Usually I'm able to match Numba's performance when using Cython. However, in this example I have failed to do so - Numba is about 4 times faster than my Cython's version.
Here the Cython-version:
%%cython -c=-march=native -c=-O3
cimport numpy as np
import numpy as np
cimport cython
@cython.boundscheck(False)
@cython.wraparound(False)
def cy_where(double[::1] df):
cdef int i
cdef int n = len(df)
cdef np.ndarray[dtype=double] output = np.empty(n, dtype=np.float64)
for i in range(n):
if df[i]>0.5:
output[i] = 2.0*df[i]
else:
output[i] = df[i]
return output
And here is the Numba-version:
import numba as nb
@nb.njit
def nb_where(df):
n = len(df)
output = np.empty(n, dtype=np.float64)
for i in range(n):
if df[i]>0.5:
output[i] = 2.0*df[i]
else:
output[i] = df[i]
return output
When tested, the Cython version is on par with numpy's where, but is clearly inferior to Numba:
#Python3.6 + Cython 0.28.3 + gcc-7.2
import numpy
np.random.seed(0)
n = 10000000
data = np.random.random(n)
assert (cy_where(data)==nb_where(data)).all()
assert (np.where(data>0.5,2*data, data)==nb_where(data)).all()

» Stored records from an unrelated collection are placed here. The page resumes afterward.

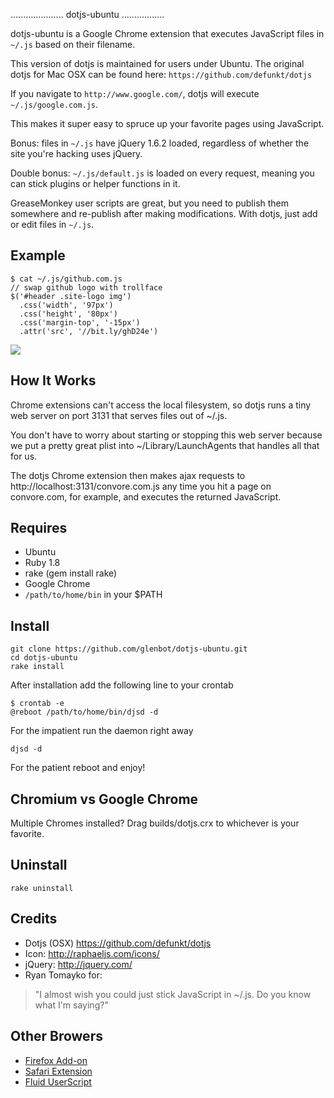 ..................... dotjs-ubuntu .................

dotjs-ubuntu  is a  Google Chrome  extension  that 
executes JavaScript files in `~/.js` based on their 
filename. 

  This version of dotjs is maintained for
  users under Ubuntu. The original dotjs for Mac OSX
  can be found here: `https://github.com/defunkt/dotjs`

If  you navigate to  `http://www.google.com/`, dotjs
will execute `~/.js/google.com.js`.

This makes it super  easy to spruce up your favorite
pages using JavaScript.

Bonus:  files  in `~/.js`  have jQuery 1.6.2 loaded,
regardless  of  whether  the  site  you're  hacking
uses jQuery.

Double bonus: `~/.js/default.js`  is loaded on every
request,  meaning you  can stick  plugins  or helper
functions in it.

GreaseMonkey user scripts are great, but you need to
publish them  somewhere and re-publish  after making
modifications. With dotjs, just add or edit files in
`~/.js`.

## Example

    $ cat ~/.js/github.com.js
    // swap github logo with trollface
    $('#header .site-logo img')
      .css('width', '97px')
      .css('height', '80px')
      .css('margin-top', '-15px')
      .attr('src', '//bit.ly/ghD24e')

![](http://cl.ly/G3UB)

## How It Works

Chrome extensions can't access the local filesystem,
so dotjs  runs a tiny  web server on port  3131 that
serves files out of ~/.js.

You don't  have to worry about  starting or stopping
this web server because  we put a pretty great plist
into  ~/Library/LaunchAgents that  handles  all that
for us.

The dotjs Chrome extension then makes ajax requests
to http://localhost:3131/convore.com.js any time you
hit a page on convore.com, for example, and executes
the returned JavaScript.

## Requires

- Ubuntu
- Ruby 1.8
- rake (gem install rake)
- Google Chrome
- `/path/to/home/bin` in your $PATH

## Install

    git clone https://github.com/glenbot/dotjs-ubuntu.git
    cd dotjs-ubuntu
    rake install

After installation add the following line to your crontab

    $ crontab -e
    @reboot /path/to/home/bin/djsd -d

For the impatient run the daemon right away

    djsd -d

For the patient reboot and enjoy!

## Chromium vs Google Chrome

Multiple Chromes installed? Drag builds/dotjs.crx to
whichever is your favorite.

## Uninstall

    rake uninstall

## Credits

- Dotjs (OSX) <https://github.com/defunkt/dotjs>
- Icon: <http://raphaeljs.com/icons/>
- jQuery: <http://jquery.com/>
- Ryan Tomayko for:

> "I almost wish you could just
   stick JavaScript in ~/.js. Do
   you know what I'm saying?"

## Other Browers

- [Firefox Add-on](https://github.com/rlr/dotjs-addon)
- [Safari Extension](https://github.com/wfarr/dotjs.safariextension)
- [Fluid UserScript](https://github.com/sj26/dotjs-fluid)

%timeit cy_where(data) # 179ms
%timeit nb_where(data) # 49ms (!!)
%timeit np.where(data>0.5,2*data, data) # 278 ms
What is the reason for Numba's performance and how can it be matched when using Cython?
As suggested by @max9111, eliminating stride by using continuous memory-view, which doesn't improve the performance much:
@cython.boundscheck(False)
@cython.wraparound(False)
def cy_where_cont(double[::1] df):
cdef int i
cdef int n = len(df)
cdef np.ndarray[dtype=double] output = np.empty(n, dtype=np.float64)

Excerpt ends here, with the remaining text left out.